### Your task
Starting at the first line, reproduce the listing below in full, exactly as given.

### Records shown
....

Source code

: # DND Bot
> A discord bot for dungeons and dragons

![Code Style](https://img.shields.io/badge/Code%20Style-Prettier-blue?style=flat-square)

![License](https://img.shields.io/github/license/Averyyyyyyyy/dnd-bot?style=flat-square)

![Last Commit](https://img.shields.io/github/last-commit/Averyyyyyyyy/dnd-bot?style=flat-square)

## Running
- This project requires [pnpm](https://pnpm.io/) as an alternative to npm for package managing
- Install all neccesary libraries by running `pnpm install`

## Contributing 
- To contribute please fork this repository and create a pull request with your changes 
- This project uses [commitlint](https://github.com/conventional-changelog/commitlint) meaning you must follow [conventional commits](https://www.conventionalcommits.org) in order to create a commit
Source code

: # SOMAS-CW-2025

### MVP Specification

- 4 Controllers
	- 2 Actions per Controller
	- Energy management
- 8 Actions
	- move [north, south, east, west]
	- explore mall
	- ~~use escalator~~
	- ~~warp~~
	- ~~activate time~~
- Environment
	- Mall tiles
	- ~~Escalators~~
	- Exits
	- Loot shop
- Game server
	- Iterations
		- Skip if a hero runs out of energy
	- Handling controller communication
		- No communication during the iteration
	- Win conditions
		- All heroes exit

....

### Answer area
Source code

: # DND Bot
> A discord bot for dungeons and dragons

![Code Style](https://img.shields.io/badge/Code%20Style-Prettier-blue?style=flat-square)

![License](https://img.shields.io/github/license/Averyyyyyyyy/dnd-bot?style=flat-square)

![Last Commit](https://img.shields.io/github/last-commit/Averyyyyyyyy/dnd-bot?style=flat-square)

## Running
- This project requires [pnpm](https://pnpm.io/) as an alternative to npm for package managing
- Install all neccesary libraries by running `pnpm install`

## Contributing 
- To contribute please fork this repository and create a pull request with your changes 
- This project uses [commitlint](https://github.com/conventional-changelog/commitlint) meaning you must follow [conventional commits](https://www.conventionalcommits.org) in order to create a commit
Source code

: # SOMAS-CW-2025

### MVP Specification

- 4 Controllers
	- 2 Actions per Controller
	- Energy management
- 8 Actions
	- move [north, south, east, west]
	- explore mall
	- ~~use escalator~~
	- ~~warp~~
	- ~~activate time~~
- Environment
	- Mall tiles
	- ~~Escalators~~
	- Exits
	- Loot shop
- Game server
	- Iterations
		- Skip if a hero runs out of energy
	- Handling controller communication
		- No communication during the iteration
	- Win conditions
		- All heroes exit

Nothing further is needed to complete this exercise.